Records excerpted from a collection
▼

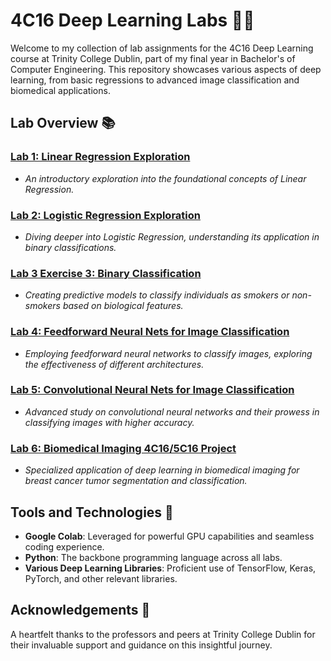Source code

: # 4C16 Deep Learning Labs 🧠🤖

Welcome to my collection of lab assignments for the 4C16 Deep Learning course at Trinity College Dublin, part of my final year in Bachelor's of Computer Engineering. This repository showcases various aspects of deep learning, from basic regressions to advanced image classification and biomedical applications.

## Lab Overview 📚

### [Lab 1: Linear Regression Exploration](https://github.com/Mihirtcd/4C16_2324-Deep-Learning-/blob/main/lab-01)
- _An introductory exploration into the foundational concepts of Linear Regression._

### [Lab 2: Logistic Regression Exploration](https://github.com/Mihirtcd/4C16_2324-Deep-Learning-/blob/main/lab-02)
- _Diving deeper into Logistic Regression, understanding its application in binary classifications._

### [Lab 3 Exercise 3: Binary Classification](https://github.com/Mihirtcd/4C16_2324-Deep-Learning-/blob/main/lab-03)
- _Creating predictive models to classify individuals as smokers or non-smokers based on biological features._

### [Lab 4: Feedforward Neural Nets for Image Classification](https://github.com/Mihirtcd/4C16_2324-Deep-Learning-/blob/main/lab-04)
- _Employing feedforward neural networks to classify images, exploring the effectiveness of different architectures._

### [Lab 5: Convolutional Neural Nets for Image Classification](https://github.com/Mihirtcd/4C16_2324-Deep-Learning-/blob/main/lab-05)
- _Advanced study on convolutional neural networks and their prowess in classifying images with higher accuracy._

### [Lab 6: Biomedical Imaging 4C16/5C16 Project](https://github.com/Mihirtcd/4C16_2324-Deep-Learning-/blob/main/lab-06)
- _Specialized application of deep learning in biomedical imaging for breast cancer tumor segmentation and classification._

## Tools and Technologies 🔧

- **Google Colab**: Leveraged for powerful GPU capabilities and seamless coding experience.
- **Python**: The backbone programming language across all labs.
- **Various Deep Learning Libraries**: Proficient use of TensorFlow, Keras, PyTorch, and other relevant libraries.

## Acknowledgements 🙏

A heartfelt thanks to the professors and peers at Trinity College Dublin for their invaluable support and guidance on this insightful journey.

▲

Find the string "into" in the entries above. Copy each line where it occurs.

SOLUTION TO THIS PROBLEM >>
- _An introductory exploration into the foundational concepts of Linear Regression._
- _Diving deeper into Logistic Regression, understanding its application in binary classifications._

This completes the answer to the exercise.